Starting at the line with "may or may not" and going on through the line with "wants to consider, one", reproduce each line in the records below exactly and nothing more.

DATA SHOWN ▸
====

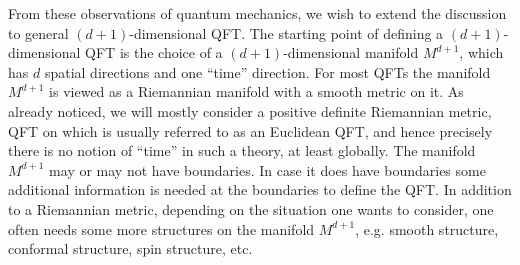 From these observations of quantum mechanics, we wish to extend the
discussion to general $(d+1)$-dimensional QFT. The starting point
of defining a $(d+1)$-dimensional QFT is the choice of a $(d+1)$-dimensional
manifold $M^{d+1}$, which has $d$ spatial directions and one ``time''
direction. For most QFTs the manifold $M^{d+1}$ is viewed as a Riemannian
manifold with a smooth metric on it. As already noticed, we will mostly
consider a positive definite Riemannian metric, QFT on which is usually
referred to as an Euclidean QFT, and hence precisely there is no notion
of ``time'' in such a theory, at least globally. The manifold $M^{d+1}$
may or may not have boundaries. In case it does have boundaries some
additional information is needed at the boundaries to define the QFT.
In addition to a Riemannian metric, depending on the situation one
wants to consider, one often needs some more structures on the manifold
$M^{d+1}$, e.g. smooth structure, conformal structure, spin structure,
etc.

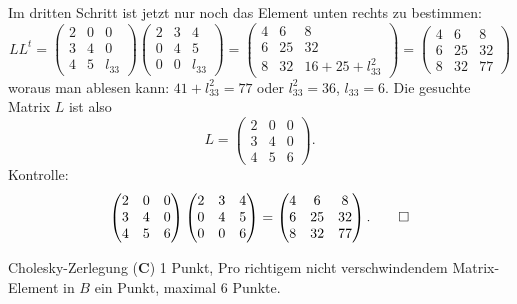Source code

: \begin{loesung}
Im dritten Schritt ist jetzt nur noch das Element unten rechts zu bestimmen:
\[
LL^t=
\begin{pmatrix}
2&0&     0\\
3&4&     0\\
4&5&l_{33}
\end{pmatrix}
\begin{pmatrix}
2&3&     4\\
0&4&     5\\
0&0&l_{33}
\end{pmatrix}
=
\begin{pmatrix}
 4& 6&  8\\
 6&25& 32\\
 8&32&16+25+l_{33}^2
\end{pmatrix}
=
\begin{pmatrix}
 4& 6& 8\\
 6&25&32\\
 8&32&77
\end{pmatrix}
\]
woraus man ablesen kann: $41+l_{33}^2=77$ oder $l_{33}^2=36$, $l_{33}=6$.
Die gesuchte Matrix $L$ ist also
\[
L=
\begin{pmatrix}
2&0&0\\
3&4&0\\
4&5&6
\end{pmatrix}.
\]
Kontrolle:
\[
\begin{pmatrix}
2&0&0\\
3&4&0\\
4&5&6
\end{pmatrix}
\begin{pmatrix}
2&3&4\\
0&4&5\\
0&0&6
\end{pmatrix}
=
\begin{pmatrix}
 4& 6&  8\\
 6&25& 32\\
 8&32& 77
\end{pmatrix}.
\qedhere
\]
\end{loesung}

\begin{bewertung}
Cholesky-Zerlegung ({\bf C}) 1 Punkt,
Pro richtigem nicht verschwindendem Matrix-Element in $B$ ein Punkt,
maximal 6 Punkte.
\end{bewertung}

====

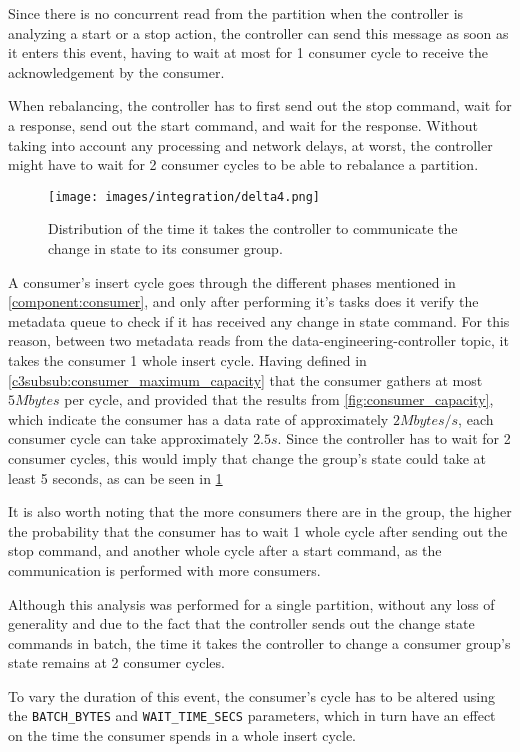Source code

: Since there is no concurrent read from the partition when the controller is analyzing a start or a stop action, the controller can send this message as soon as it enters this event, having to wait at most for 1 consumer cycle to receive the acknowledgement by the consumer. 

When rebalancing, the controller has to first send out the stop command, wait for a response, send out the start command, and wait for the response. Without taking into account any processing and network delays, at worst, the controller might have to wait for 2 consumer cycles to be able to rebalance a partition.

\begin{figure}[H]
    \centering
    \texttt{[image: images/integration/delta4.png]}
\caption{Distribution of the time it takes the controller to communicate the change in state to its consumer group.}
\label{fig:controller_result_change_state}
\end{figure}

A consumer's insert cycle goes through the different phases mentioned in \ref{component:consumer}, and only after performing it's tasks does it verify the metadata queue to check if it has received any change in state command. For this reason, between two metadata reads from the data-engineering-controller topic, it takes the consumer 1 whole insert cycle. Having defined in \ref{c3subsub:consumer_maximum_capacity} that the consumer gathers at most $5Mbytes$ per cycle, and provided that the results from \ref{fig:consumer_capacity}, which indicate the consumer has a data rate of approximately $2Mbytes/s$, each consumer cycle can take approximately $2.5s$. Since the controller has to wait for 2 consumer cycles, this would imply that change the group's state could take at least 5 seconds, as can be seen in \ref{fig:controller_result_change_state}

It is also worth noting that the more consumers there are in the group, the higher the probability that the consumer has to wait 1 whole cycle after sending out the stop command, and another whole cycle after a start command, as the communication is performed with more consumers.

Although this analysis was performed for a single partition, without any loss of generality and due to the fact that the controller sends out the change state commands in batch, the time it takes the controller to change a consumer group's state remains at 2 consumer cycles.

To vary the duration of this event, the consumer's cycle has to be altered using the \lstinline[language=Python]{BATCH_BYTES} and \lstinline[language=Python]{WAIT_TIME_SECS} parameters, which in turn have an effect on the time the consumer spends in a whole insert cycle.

====

RESULT OF THIS TASK ▸
may or may not have boundaries. In case it does have boundaries some
additional information is needed at the boundaries to define the QFT.
In addition to a Riemannian metric, depending on the situation one
wants to consider, one often needs some more structures on the manifold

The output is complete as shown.